A texturally inspired space with unique pieces that makes this kitchen feel personalised and quirky. This space is predominantly white with timber open shelving, doors, benchtops and stools to ground the stark white. The white reflects natural light and fills the space with bright energy efficient light. Terracotta pendants add an art display and enrich the bricks that are layered along the bottom of the island. Grey countertops contrast the modern white cabinetry and add depth and shade to the space. 

BuildTheory SO

Anticipate Growth

Hermitage Kitchen

This Scandi kitchen is expansive and functional. Anchored by a centre island, bench space is free flowing and allows a multitude of areas to spread out into. If small children live in the home, the kitchen needs to be safe for them now and large enough to cater to them when they are insatiable teens. Understanding the growth of your family can be vital to saving money and the environment by not having to replace and renovate your spaces as often.

Using an earthy palette, the kitchen ties together multiple warm timber shades, pure white cabinetry and a deep blend of grey and green. The matt black profile handles add a dynamic contrast to the cabinetry and accentuate the modern lines of the kitchen. Add an extra layer of eco-friendliness by installing energy efficient appliances, like dimmer switches for lighting, energy-efficient dishwashers and refrigerators. They may be slightly more expensive to buy, but you will ultimately reclaim the cost by limiting your household’s energy consumption.

Hermitage SO

Reinvent and Repurpose 

MMAD Architecture

As we embrace earthy tones, textures and styling we’re acknowledging individuality. Unique furniture and eclectic finishes become distinguishing features within our homes. The kitchen uses skylights, timber cabinetry and grey marble accents to create a dynamic and earthy space. The brick wall is presented in a unique format and instantly becomes a statement wall within this open living space. If you’re looking to renovate, we strongly recommend leaving period detailing and original accents in as it further prolongs the history of the home and adds quirky features into your design. 


Think Green

Altereco Design

Going green doesn’t mean everything needs to be a compromise. Begin thinking smart, what are some eco-friendly alternatives to your non-negotiables? The impact of choosing to repurpose, reinvent or use natural materials can seem like a small change but when compiled with the rest of your design may have a bigger impact on our earth than you first thought.

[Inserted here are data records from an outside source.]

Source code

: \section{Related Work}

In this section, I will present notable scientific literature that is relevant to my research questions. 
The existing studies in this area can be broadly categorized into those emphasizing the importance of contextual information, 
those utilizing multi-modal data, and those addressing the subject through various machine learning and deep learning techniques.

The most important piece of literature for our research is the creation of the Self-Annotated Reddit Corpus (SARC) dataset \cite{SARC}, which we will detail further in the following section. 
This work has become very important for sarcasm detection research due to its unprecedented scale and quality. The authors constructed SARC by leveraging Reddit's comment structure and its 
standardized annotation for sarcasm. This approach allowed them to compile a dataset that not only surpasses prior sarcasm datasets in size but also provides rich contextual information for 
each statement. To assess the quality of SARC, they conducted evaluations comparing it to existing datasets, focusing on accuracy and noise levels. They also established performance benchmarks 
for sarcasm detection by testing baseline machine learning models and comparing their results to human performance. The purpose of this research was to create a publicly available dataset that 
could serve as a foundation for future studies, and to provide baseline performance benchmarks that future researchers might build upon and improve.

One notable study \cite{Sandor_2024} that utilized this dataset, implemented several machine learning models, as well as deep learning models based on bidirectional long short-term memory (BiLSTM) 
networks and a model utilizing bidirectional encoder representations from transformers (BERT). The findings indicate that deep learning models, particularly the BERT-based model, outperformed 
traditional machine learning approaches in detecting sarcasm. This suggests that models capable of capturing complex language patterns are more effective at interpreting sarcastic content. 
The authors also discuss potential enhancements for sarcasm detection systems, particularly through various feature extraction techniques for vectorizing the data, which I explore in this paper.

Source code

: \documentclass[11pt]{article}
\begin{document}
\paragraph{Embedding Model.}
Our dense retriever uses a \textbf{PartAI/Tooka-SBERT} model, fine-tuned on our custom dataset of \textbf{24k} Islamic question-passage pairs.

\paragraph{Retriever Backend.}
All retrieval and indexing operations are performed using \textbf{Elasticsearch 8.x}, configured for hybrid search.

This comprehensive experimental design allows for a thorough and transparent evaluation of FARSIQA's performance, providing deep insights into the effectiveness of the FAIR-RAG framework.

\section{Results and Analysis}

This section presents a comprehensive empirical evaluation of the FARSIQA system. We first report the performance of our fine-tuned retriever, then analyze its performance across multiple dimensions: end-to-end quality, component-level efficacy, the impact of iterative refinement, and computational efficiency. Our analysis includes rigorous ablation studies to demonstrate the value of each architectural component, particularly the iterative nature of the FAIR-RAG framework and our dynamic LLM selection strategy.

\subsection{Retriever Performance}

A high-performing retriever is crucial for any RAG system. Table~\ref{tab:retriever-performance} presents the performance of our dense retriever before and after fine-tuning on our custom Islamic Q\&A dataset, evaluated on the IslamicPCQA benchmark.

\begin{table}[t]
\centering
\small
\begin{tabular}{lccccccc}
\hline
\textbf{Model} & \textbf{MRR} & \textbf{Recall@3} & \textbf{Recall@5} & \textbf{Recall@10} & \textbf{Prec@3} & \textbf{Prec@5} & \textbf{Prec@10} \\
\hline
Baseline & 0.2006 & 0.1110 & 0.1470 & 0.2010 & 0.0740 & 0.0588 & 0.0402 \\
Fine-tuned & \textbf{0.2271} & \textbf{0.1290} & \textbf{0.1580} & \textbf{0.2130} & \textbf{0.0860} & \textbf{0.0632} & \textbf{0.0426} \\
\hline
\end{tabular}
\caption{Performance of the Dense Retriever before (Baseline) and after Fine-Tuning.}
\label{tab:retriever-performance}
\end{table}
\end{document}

This home uses solar panels, natural light via skylights, repurposed materials and an abundance of planets to meet biophilic design principles. Connecting the architecture and design of the home enhances user wellbeing and liveability while creating. A seamless blend of practicality, complimentary beauty and an environmentally conscious design. Rustic brick ties in with rugged woodgrain, while a predominantly white space reflects natural light into the home. The polished concrete cools the home and grounds the space with a darker floor.

Incorporating natural light and greenery into your home can improve your mental well-being and limit your need for having your lights on all the time. An induction cooktop doesn’t burn any fossil fuel and runs off electricity, margining energy efficiency with high end technology. According to LeafScore , induction cooktops are reported to be 84% more efficient than electric and gas cooktops. Indoor outdoor living may reduce your need to have an air conditioner or heater on as natural weather conditions can create a cool breeze or warm your home slowly. Alternatively choosing materials that insulate or cool your home dependent on your climate can reduce your energy use as well. Small changes in materials like these can have a more profound impact than simply choosing a popular alternative.